TASK DETAILS
Retype each record exactly.

Stored items
____________
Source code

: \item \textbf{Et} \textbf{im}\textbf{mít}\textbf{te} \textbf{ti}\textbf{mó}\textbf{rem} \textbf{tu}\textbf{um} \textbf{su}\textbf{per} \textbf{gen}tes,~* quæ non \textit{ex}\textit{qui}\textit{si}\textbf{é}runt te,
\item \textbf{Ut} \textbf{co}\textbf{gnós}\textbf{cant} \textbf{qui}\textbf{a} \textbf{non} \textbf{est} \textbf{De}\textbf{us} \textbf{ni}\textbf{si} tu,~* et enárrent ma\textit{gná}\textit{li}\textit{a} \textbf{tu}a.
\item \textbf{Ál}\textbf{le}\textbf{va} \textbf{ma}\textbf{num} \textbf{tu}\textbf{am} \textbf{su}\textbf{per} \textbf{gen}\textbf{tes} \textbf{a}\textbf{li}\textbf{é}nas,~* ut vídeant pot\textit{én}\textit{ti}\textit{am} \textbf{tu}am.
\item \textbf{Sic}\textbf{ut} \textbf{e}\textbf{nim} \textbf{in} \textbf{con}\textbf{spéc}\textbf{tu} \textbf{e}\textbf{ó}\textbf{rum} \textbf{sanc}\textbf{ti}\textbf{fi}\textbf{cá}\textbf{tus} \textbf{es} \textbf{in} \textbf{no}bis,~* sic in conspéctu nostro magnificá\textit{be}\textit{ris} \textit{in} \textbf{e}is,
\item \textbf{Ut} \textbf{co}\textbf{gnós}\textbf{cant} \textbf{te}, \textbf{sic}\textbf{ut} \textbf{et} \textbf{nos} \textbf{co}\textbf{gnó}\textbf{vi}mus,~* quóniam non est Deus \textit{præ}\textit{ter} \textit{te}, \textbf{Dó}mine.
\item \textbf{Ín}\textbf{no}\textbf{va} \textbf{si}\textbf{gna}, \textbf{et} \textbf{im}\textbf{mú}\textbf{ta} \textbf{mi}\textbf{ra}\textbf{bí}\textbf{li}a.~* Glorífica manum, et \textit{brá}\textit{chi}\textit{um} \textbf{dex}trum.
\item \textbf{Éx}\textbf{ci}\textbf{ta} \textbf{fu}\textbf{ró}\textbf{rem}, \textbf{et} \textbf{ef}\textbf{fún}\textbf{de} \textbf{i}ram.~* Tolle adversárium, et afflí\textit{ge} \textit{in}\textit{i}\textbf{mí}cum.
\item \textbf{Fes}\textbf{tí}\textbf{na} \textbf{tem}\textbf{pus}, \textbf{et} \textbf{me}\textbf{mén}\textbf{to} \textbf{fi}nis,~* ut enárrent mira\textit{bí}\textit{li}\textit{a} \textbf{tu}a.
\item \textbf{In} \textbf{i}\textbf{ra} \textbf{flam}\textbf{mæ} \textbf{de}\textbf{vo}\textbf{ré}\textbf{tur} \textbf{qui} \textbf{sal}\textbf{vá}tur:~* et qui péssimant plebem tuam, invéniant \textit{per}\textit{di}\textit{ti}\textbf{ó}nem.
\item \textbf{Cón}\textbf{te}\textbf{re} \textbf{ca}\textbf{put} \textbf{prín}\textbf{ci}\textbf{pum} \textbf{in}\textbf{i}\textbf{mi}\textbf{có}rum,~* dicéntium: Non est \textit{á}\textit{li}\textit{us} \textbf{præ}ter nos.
____________
EXERCISE RESPONSE
Source code

: \item \textbf{Et} \textbf{im}\textbf{mít}\textbf{te} \textbf{ti}\textbf{mó}\textbf{rem} \textbf{tu}\textbf{um} \textbf{su}\textbf{per} \textbf{gen}tes,~* quæ non \textit{ex}\textit{qui}\textit{si}\textbf{é}runt te,
\item \textbf{Ut} \textbf{co}\textbf{gnós}\textbf{cant} \textbf{qui}\textbf{a} \textbf{non} \textbf{est} \textbf{De}\textbf{us} \textbf{ni}\textbf{si} tu,~* et enárrent ma\textit{gná}\textit{li}\textit{a} \textbf{tu}a.
\item \textbf{Ál}\textbf{le}\textbf{va} \textbf{ma}\textbf{num} \textbf{tu}\textbf{am} \textbf{su}\textbf{per} \textbf{gen}\textbf{tes} \textbf{a}\textbf{li}\textbf{é}nas,~* ut vídeant pot\textit{én}\textit{ti}\textit{am} \textbf{tu}am.
\item \textbf{Sic}\textbf{ut} \textbf{e}\textbf{nim} \textbf{in} \textbf{con}\textbf{spéc}\textbf{tu} \textbf{e}\textbf{ó}\textbf{rum} \textbf{sanc}\textbf{ti}\textbf{fi}\textbf{cá}\textbf{tus} \textbf{es} \textbf{in} \textbf{no}bis,~* sic in conspéctu nostro magnificá\textit{be}\textit{ris} \textit{in} \textbf{e}is,
\item \textbf{Ut} \textbf{co}\textbf{gnós}\textbf{cant} \textbf{te}, \textbf{sic}\textbf{ut} \textbf{et} \textbf{nos} \textbf{co}\textbf{gnó}\textbf{vi}mus,~* quóniam non est Deus \textit{præ}\textit{ter} \textit{te}, \textbf{Dó}mine.
\item \textbf{Ín}\textbf{no}\textbf{va} \textbf{si}\textbf{gna}, \textbf{et} \textbf{im}\textbf{mú}\textbf{ta} \textbf{mi}\textbf{ra}\textbf{bí}\textbf{li}a.~* Glorífica manum, et \textit{brá}\textit{chi}\textit{um} \textbf{dex}trum.
\item \textbf{Éx}\textbf{ci}\textbf{ta} \textbf{fu}\textbf{ró}\textbf{rem}, \textbf{et} \textbf{ef}\textbf{fún}\textbf{de} \textbf{i}ram.~* Tolle adversárium, et afflí\textit{ge} \textit{in}\textit{i}\textbf{mí}cum.
\item \textbf{Fes}\textbf{tí}\textbf{na} \textbf{tem}\textbf{pus}, \textbf{et} \textbf{me}\textbf{mén}\textbf{to} \textbf{fi}nis,~* ut enárrent mira\textit{bí}\textit{li}\textit{a} \textbf{tu}a.
\item \textbf{In} \textbf{i}\textbf{ra} \textbf{flam}\textbf{mæ} \textbf{de}\textbf{vo}\textbf{ré}\textbf{tur} \textbf{qui} \textbf{sal}\textbf{vá}tur:~* et qui péssimant plebem tuam, invéniant \textit{per}\textit{di}\textit{ti}\textbf{ó}nem.
\item \textbf{Cón}\textbf{te}\textbf{re} \textbf{ca}\textbf{put} \textbf{prín}\textbf{ci}\textbf{pum} \textbf{in}\textbf{i}\textbf{mi}\textbf{có}rum,~* dicéntium: Non est \textit{á}\textit{li}\textit{us} \textbf{præ}ter nos.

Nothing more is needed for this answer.